## Aim of the exercise
Your answer should consist of the lines in the following data that contain "aplicacion".

## Stored data
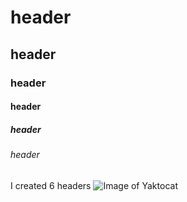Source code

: # header
## header
### header
#### header
##### header
###### header
I created 6 headers 
![Image of Yaktocat](https://octodex.github.com/images/yaktocat.png)
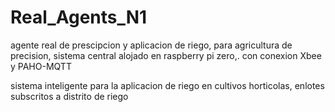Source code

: # Real_Agents_N1
agente real de prescipcion y aplicacion de riego, para agricultura de precision, sistema central alojado en raspberry pi zero,. con conexion Xbee y PAHO-MQTT

sistema inteligente para la aplicacion de riego en cultivos horticolas, enlotes subscritos a distrito de riego
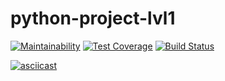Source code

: # python-project-lvl1

[![Maintainability](https://api.codeclimate.com/v1/badges/a99a88d28ad37a79dbf6/maintainability)](https://codeclimate.com/github/codeclimate/codeclimate/maintainability)
[![Test Coverage](https://api.codeclimate.com/v1/badges/a99a88d28ad37a79dbf6/test_coverage)](https://codeclimate.com/github/codeclimate/codeclimate/test_coverage)
[![Build Status](https://travis-ci.com/travis-ci/travis-web.svg?branch=master)](https://travis-ci.com/travis-ci/travis-web)

[![asciicast](https://asciinema.org/a/eM9n8Zyx5HGNXj7caw0LIkiYf.svg)](https://asciinema.org/a/eM9n8Zyx5HGNXj7caw0LIkiYf)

## Written solution
agente real de prescipcion y aplicacion de riego, para agricultura de precision, sistema central alojado en raspberry pi zero,. con conexion Xbee y PAHO-MQTT
sistema inteligente para la aplicacion de riego en cultivos horticolas, enlotes subscritos a distrito de riego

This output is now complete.